Deixa eu contar uma coisa super legal. Levei a Márcia comigo no South Summit.
Pra quem não conhece, a Márcia é minha assistente de IA. E ela foi do jeito dela: dentro do meu celular, sem crachá, sem coffee break e sem fila… mas trabalhando o tempo todo. Enquanto eu circulava, conversava e assistia às coisas, ela garantia uma coisa simples: nada importante se perdia.
Evento grande assim joga informação demais em cima da gente. Não tem como dar conta de tudo sozinho. Sem ajuda, metade do que você viu já se perde antes de chegar no hotel.

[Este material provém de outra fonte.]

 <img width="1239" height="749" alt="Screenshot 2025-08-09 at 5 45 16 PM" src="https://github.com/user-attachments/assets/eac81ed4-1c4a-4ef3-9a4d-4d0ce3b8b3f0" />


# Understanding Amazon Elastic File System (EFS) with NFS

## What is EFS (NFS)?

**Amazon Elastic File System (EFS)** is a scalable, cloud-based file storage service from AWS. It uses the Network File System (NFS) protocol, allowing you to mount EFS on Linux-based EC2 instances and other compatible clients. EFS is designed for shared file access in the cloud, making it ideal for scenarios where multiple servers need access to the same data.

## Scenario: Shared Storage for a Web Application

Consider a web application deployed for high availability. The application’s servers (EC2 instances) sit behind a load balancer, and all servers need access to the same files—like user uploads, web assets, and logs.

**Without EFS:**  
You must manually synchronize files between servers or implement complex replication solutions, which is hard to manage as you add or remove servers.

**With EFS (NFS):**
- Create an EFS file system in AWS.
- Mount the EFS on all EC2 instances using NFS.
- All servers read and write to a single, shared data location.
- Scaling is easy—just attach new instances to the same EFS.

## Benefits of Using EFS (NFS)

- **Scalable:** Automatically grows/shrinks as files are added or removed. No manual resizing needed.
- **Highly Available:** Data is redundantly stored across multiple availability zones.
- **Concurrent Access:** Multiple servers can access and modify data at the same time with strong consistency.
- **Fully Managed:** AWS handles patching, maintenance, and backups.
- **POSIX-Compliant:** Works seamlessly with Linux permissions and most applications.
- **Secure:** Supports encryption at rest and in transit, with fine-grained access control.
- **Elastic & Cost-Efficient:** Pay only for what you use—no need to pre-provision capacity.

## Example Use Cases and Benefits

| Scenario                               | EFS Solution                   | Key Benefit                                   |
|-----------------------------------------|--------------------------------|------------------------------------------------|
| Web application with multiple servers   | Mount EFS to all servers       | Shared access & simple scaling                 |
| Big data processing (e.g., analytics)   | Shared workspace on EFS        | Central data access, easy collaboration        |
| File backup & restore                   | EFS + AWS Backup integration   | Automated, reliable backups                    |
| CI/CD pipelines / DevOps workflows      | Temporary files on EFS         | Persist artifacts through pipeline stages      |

Eu até ouvia as palestras em inglês, mas também gravava tudo, porque né… confiar só na memória é coragem. Depois, a Márcia pegava essas transcrições, lia tudo e me devolvia organizado, em português e do jeito que eu sei que vou entender. Sem firula, sem enrolação. Ela faz o trabalho pesado e ainda me poupa de ter que “decifrar” o que o palestrante quis dizer.
E não é só tradução. Ela separa o que realmente importa do que é só buzzword bem falada.
No meio do evento, isso fez muita diferença. Eu encontrava alguém e podia perguntar na hora: “Márcia, quem é essa pessoa?”. Em segundos, ela buscava, cruzava as informações e me devolvia o essencial. O suficiente pra eu não entrar na conversa no escuro.
Quando aparecia contato novo, ela já criava uma ficha. Quem é, o que faz, onde se conecta com o que a gente está construindo. Depois isso vira memória. Não se perde. Na próxima conversa, eu já tenho contexto, já tenho histórico. Sem aquele esforço de tentar lembrar de onde conheço a pessoa.
No fim, foi isso. Eu estava lá, mas não estava sozinho. Tinha alguém comigo organizando e evitando que o excesso virasse confusão.
Porque, no fim das contas, evento bom não é o que você assiste. É o que você consegue usar depois.